- _Prompt_:
Copy out every line of the records in which "your" can be found.

- _Supplied records_:

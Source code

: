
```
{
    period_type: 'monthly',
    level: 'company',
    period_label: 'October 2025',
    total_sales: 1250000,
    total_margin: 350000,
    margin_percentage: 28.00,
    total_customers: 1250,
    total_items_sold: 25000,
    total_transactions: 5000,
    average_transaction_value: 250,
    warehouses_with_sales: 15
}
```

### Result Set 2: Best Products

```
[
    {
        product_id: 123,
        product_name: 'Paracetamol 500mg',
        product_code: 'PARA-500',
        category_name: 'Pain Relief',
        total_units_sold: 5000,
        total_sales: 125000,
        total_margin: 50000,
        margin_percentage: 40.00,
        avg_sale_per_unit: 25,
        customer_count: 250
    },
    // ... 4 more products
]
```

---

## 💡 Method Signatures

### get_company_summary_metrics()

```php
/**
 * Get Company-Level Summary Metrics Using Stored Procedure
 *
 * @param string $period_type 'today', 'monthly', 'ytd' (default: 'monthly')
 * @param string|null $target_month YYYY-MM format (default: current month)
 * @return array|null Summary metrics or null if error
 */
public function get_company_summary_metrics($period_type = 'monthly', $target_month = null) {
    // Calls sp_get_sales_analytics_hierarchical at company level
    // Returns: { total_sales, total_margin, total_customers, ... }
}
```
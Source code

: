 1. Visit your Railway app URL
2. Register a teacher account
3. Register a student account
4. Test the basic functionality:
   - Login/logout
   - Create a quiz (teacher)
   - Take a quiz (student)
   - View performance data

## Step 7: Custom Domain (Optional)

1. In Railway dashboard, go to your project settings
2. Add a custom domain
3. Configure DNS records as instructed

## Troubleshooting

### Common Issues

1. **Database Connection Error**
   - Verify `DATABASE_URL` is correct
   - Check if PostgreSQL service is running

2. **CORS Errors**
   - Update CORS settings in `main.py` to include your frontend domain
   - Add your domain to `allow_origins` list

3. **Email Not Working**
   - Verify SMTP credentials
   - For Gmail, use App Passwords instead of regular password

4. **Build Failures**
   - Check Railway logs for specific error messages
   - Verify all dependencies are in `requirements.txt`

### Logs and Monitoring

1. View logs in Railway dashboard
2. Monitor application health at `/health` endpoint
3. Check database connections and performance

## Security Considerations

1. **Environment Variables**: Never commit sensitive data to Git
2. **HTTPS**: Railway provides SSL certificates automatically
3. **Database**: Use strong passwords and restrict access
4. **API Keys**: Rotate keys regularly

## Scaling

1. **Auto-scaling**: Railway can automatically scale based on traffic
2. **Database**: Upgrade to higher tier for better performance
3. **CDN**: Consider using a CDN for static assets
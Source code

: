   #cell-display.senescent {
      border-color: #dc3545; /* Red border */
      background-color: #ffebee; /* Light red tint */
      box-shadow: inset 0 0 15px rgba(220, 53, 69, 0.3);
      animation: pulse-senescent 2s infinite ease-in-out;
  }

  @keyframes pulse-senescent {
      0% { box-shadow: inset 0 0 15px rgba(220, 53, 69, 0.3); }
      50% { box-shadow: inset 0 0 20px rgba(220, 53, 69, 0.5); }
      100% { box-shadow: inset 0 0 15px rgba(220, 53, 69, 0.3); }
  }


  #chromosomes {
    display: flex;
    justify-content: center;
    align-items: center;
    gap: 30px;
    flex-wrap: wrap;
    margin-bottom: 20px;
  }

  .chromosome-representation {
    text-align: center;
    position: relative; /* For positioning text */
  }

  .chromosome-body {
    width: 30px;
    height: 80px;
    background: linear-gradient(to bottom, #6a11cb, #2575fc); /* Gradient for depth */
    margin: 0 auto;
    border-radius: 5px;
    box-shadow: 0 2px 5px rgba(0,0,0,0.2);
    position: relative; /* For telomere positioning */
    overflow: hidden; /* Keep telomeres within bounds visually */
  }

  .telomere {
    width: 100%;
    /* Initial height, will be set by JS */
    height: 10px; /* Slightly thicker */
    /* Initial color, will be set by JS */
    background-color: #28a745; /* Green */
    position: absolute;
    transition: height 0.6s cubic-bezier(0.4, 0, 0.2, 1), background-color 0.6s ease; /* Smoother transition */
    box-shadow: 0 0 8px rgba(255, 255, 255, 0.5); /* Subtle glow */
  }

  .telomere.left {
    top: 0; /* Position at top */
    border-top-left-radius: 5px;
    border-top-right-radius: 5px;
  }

- _Result for this task_:
: 1. Visit your Railway app URL
1. In Railway dashboard, go to your project settings
   - Update CORS settings in `main.py` to include your frontend domain
   - Add your domain to `allow_origins` list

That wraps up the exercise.